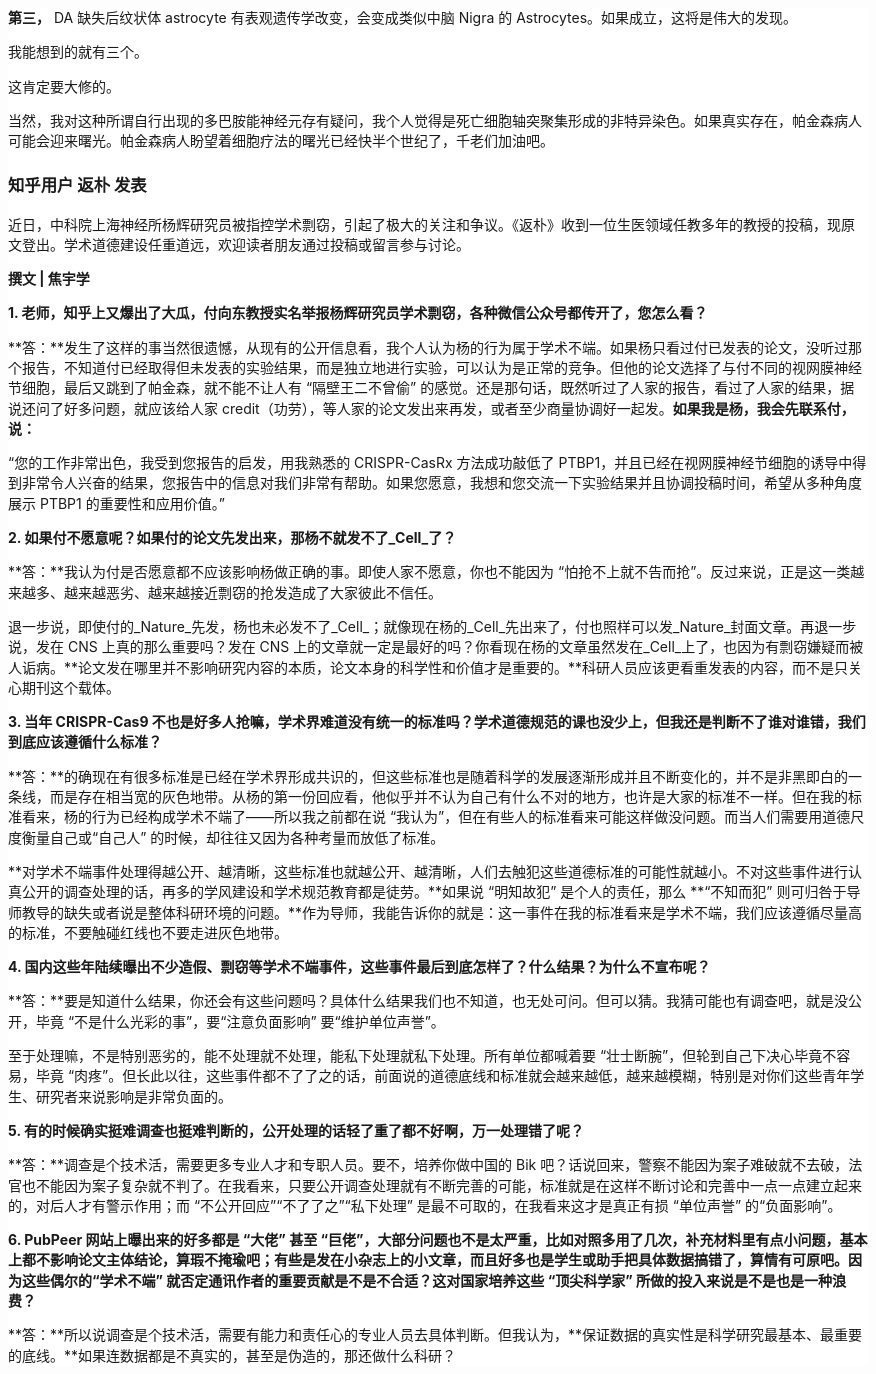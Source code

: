 **第三，** DA 缺失后纹状体 astrocyte 有表观遗传学改变，会变成类似中脑 Nigra 的 Astrocytes。如果成立，这将是伟大的发现。

我能想到的就有三个。

这肯定要大修的。

当然，我对这种所谓自行出现的多巴胺能神经元存有疑问，我个人觉得是死亡细胞轴突聚集形成的非特异染色。如果真实存在，帕金森病人可能会迎来曙光。帕金森病人盼望着细胞疗法的曙光已经快半个世纪了，千老们加油吧。
    
    
    
    
### 知乎用户 返朴​ 发表
    
近日，中科院上海神经所杨辉研究员被指控学术剽窃，引起了极大的关注和争议。《返朴》收到一位生医领域任教多年的教授的投稿，现原文登出。学术道德建设任重道远，欢迎读者朋友通过投稿或留言参与讨论。

**撰文 | 焦宇学**

**1\. 老师，知乎上又爆出了大瓜，付向东教授实名举报杨辉研究员学术剽窃，各种微信公众号都传开了，您怎么看？**

**答：**发生了这样的事当然很遗憾，从现有的公开信息看，我个人认为杨的行为属于学术不端。如果杨只看过付已发表的论文，没听过那个报告，不知道付已经取得但未发表的实验结果，而是独立地进行实验，可以认为是正常的竞争。但他的论文选择了与付不同的视网膜神经节细胞，最后又跳到了帕金森，就不能不让人有 “隔壁王二不曾偷” 的感觉。还是那句话，既然听过了人家的报告，看过了人家的结果，据说还问了好多问题，就应该给人家 credit（功劳），等人家的论文发出来再发，或者至少商量协调好一起发。**如果我是杨，我会先联系付，说：**

“您的工作非常出色，我受到您报告的启发，用我熟悉的 CRISPR-CasRx 方法成功敲低了 PTBP1，并且已经在视网膜神经节细胞的诱导中得到非常令人兴奋的结果，您报告中的信息对我们非常有帮助。如果您愿意，我想和您交流一下实验结果并且协调投稿时间，希望从多种角度展示 PTBP1 的重要性和应用价值。”

**2\. 如果付不愿意呢？如果付的论文先发出来，那杨不就发不了_Cell_了？**

**答：**我认为付是否愿意都不应该影响杨做正确的事。即使人家不愿意，你也不能因为 “怕抢不上就不告而抢”。反过来说，正是这一类越来越多、越来越恶劣、越来越接近剽窃的抢发造成了大家彼此不信任。

退一步说，即使付的_Nature_先发，杨也未必发不了_Cell_；就像现在杨的_Cell_先出来了，付也照样可以发_Nature_封面文章。再退一步说，发在 CNS 上真的那么重要吗？发在 CNS 上的文章就一定是最好的吗？你看现在杨的文章虽然发在_Cell_上了，也因为有剽窃嫌疑而被人诟病。**论文发在哪里并不影响研究内容的本质，论文本身的科学性和价值才是重要的。**科研人员应该更看重发表的内容，而不是只关心期刊这个载体。

**3\. 当年 CRISPR-Cas9 不也是好多人抢嘛，学术界难道没有统一的标准吗？学术道德规范的课也没少上，但我还是判断不了谁对谁错，我们到底应该遵循什么标准？**

**答：**的确现在有很多标准是已经在学术界形成共识的，但这些标准也是随着科学的发展逐渐形成并且不断变化的，并不是非黑即白的一条线，而是存在相当宽的灰色地带。从杨的第一份回应看，他似乎并不认为自己有什么不对的地方，也许是大家的标准不一样。但在我的标准看来，杨的行为已经构成学术不端了——所以我之前都在说 “我认为”，但在有些人的标准看来可能这样做没问题。而当人们需要用道德尺度衡量自己或“自己人” 的时候，却往往又因为各种考量而放低了标准。

**对学术不端事件处理得越公开、越清晰，这些标准也就越公开、越清晰，人们去触犯这些道德标准的可能性就越小。不对这些事件进行认真公开的调查处理的话，再多的学风建设和学术规范教育都是徒劳。**如果说 “明知故犯” 是个人的责任，那么 **“不知而犯” 则可归咎于导师教导的缺失或者说是整体科研环境的问题。**作为导师，我能告诉你的就是：这一事件在我的标准看来是学术不端，我们应该遵循尽量高的标准，不要触碰红线也不要走进灰色地带。

**4\. 国内这些年陆续曝出不少造假、剽窃等学术不端事件，这些事件最后到底怎样了？什么结果？为什么不宣布呢？**

**答：**要是知道什么结果，你还会有这些问题吗？具体什么结果我们也不知道，也无处可问。但可以猜。我猜可能也有调查吧，就是没公开，毕竟 “不是什么光彩的事”，要“注意负面影响” 要“维护单位声誉”。

至于处理嘛，不是特别恶劣的，能不处理就不处理，能私下处理就私下处理。所有单位都喊着要 “壮士断腕”，但轮到自己下决心毕竟不容易，毕竟 “肉疼”。但长此以往，这些事件都不了了之的话，前面说的道德底线和标准就会越来越低，越来越模糊，特别是对你们这些青年学生、研究者来说影响是非常负面的。

**5\. 有的时候确实挺难调查也挺难判断的，公开处理的话轻了重了都不好啊，万一处理错了呢？**

**答：**调查是个技术活，需要更多专业人才和专职人员。要不，培养你做中国的 Bik 吧？话说回来，警察不能因为案子难破就不去破，法官也不能因为案子复杂就不判了。在我看来，只要公开调查处理就有不断完善的可能，标准就是在这样不断讨论和完善中一点一点建立起来的，对后人才有警示作用；而 “不公开回应”“不了了之”“私下处理” 是最不可取的，在我看来这才是真正有损 “单位声誉” 的“负面影响”。

**6\. PubPeer 网站上曝出来的好多都是 “大佬” 甚至 “巨佬”，大部分问题也不是太严重，比如对照多用了几次，补充材料里有点小问题，基本上都不影响论文主体结论，算瑕不掩瑜吧；有些是发在小杂志上的小文章，而且好多也是学生或助手把具体数据搞错了，算情有可原吧。因为这些偶尔的“学术不端” 就否定通讯作者的重要贡献是不是不合适？这对国家培养这些 “顶尖科学家” 所做的投入来说是不是也是一种浪费？**

**答：**所以说调查是个技术活，需要有能力和责任心的专业人员去具体判断。但我认为，**保证数据的真实性是科学研究最基本、最重要的底线。**如果连数据都是不真实的，甚至是伪造的，那还做什么科研？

================================

■ **Exercise aim**: Omit the pictures, then quote the rest of the material above exactly.

■ **Solution to this problem**:
Source code

: **第三，** DA 缺失后纹状体 astrocyte 有表观遗传学改变，会变成类似中脑 Nigra 的 Astrocytes。如果成立，这将是伟大的发现。

我能想到的就有三个。

这肯定要大修的。

当然，我对这种所谓自行出现的多巴胺能神经元存有疑问，我个人觉得是死亡细胞轴突聚集形成的非特异染色。如果真实存在，帕金森病人可能会迎来曙光。帕金森病人盼望着细胞疗法的曙光已经快半个世纪了，千老们加油吧。
    
    
    
    
### 知乎用户 返朴​ 发表
    
近日，中科院上海神经所杨辉研究员被指控学术剽窃，引起了极大的关注和争议。《返朴》收到一位生医领域任教多年的教授的投稿，现原文登出。学术道德建设任重道远，欢迎读者朋友通过投稿或留言参与讨论。

**撰文 | 焦宇学**

**1\. 老师，知乎上又爆出了大瓜，付向东教授实名举报杨辉研究员学术剽窃，各种微信公众号都传开了，您怎么看？**

**答：**发生了这样的事当然很遗憾，从现有的公开信息看，我个人认为杨的行为属于学术不端。如果杨只看过付已发表的论文，没听过那个报告，不知道付已经取得但未发表的实验结果，而是独立地进行实验，可以认为是正常的竞争。但他的论文选择了与付不同的视网膜神经节细胞，最后又跳到了帕金森，就不能不让人有 “隔壁王二不曾偷” 的感觉。还是那句话，既然听过了人家的报告，看过了人家的结果，据说还问了好多问题，就应该给人家 credit（功劳），等人家的论文发出来再发，或者至少商量协调好一起发。**如果我是杨，我会先联系付，说：**

“您的工作非常出色，我受到您报告的启发，用我熟悉的 CRISPR-CasRx 方法成功敲低了 PTBP1，并且已经在视网膜神经节细胞的诱导中得到非常令人兴奋的结果，您报告中的信息对我们非常有帮助。如果您愿意，我想和您交流一下实验结果并且协调投稿时间，希望从多种角度展示 PTBP1 的重要性和应用价值。”

**2\. 如果付不愿意呢？如果付的论文先发出来，那杨不就发不了_Cell_了？**

**答：**我认为付是否愿意都不应该影响杨做正确的事。即使人家不愿意，你也不能因为 “怕抢不上就不告而抢”。反过来说，正是这一类越来越多、越来越恶劣、越来越接近剽窃的抢发造成了大家彼此不信任。

退一步说，即使付的_Nature_先发，杨也未必发不了_Cell_；就像现在杨的_Cell_先出来了，付也照样可以发_Nature_封面文章。再退一步说，发在 CNS 上真的那么重要吗？发在 CNS 上的文章就一定是最好的吗？你看现在杨的文章虽然发在_Cell_上了，也因为有剽窃嫌疑而被人诟病。**论文发在哪里并不影响研究内容的本质，论文本身的科学性和价值才是重要的。**科研人员应该更看重发表的内容，而不是只关心期刊这个载体。

**3\. 当年 CRISPR-Cas9 不也是好多人抢嘛，学术界难道没有统一的标准吗？学术道德规范的课也没少上，但我还是判断不了谁对谁错，我们到底应该遵循什么标准？**

**答：**的确现在有很多标准是已经在学术界形成共识的，但这些标准也是随着科学的发展逐渐形成并且不断变化的，并不是非黑即白的一条线，而是存在相当宽的灰色地带。从杨的第一份回应看，他似乎并不认为自己有什么不对的地方，也许是大家的标准不一样。但在我的标准看来，杨的行为已经构成学术不端了——所以我之前都在说 “我认为”，但在有些人的标准看来可能这样做没问题。而当人们需要用道德尺度衡量自己或“自己人” 的时候，却往往又因为各种考量而放低了标准。

**对学术不端事件处理得越公开、越清晰，这些标准也就越公开、越清晰，人们去触犯这些道德标准的可能性就越小。不对这些事件进行认真公开的调查处理的话，再多的学风建设和学术规范教育都是徒劳。**如果说 “明知故犯” 是个人的责任，那么 **“不知而犯” 则可归咎于导师教导的缺失或者说是整体科研环境的问题。**作为导师，我能告诉你的就是：这一事件在我的标准看来是学术不端，我们应该遵循尽量高的标准，不要触碰红线也不要走进灰色地带。

**4\. 国内这些年陆续曝出不少造假、剽窃等学术不端事件，这些事件最后到底怎样了？什么结果？为什么不宣布呢？**

**答：**要是知道什么结果，你还会有这些问题吗？具体什么结果我们也不知道，也无处可问。但可以猜。我猜可能也有调查吧，就是没公开，毕竟 “不是什么光彩的事”，要“注意负面影响” 要“维护单位声誉”。

至于处理嘛，不是特别恶劣的，能不处理就不处理，能私下处理就私下处理。所有单位都喊着要 “壮士断腕”，但轮到自己下决心毕竟不容易，毕竟 “肉疼”。但长此以往，这些事件都不了了之的话，前面说的道德底线和标准就会越来越低，越来越模糊，特别是对你们这些青年学生、研究者来说影响是非常负面的。

**5\. 有的时候确实挺难调查也挺难判断的，公开处理的话轻了重了都不好啊，万一处理错了呢？**

**答：**调查是个技术活，需要更多专业人才和专职人员。要不，培养你做中国的 Bik 吧？话说回来，警察不能因为案子难破就不去破，法官也不能因为案子复杂就不判了。在我看来，只要公开调查处理就有不断完善的可能，标准就是在这样不断讨论和完善中一点一点建立起来的，对后人才有警示作用；而 “不公开回应”“不了了之”“私下处理” 是最不可取的，在我看来这才是真正有损 “单位声誉” 的“负面影响”。

**6\. PubPeer 网站上曝出来的好多都是 “大佬” 甚至 “巨佬”，大部分问题也不是太严重，比如对照多用了几次，补充材料里有点小问题，基本上都不影响论文主体结论，算瑕不掩瑜吧；有些是发在小杂志上的小文章，而且好多也是学生或助手把具体数据搞错了，算情有可原吧。因为这些偶尔的“学术不端” 就否定通讯作者的重要贡献是不是不合适？这对国家培养这些 “顶尖科学家” 所做的投入来说是不是也是一种浪费？**

**答：**所以说调查是个技术活，需要有能力和责任心的专业人员去具体判断。但我认为，**保证数据的真实性是科学研究最基本、最重要的底线。**如果连数据都是不真实的，甚至是伪造的，那还做什么科研？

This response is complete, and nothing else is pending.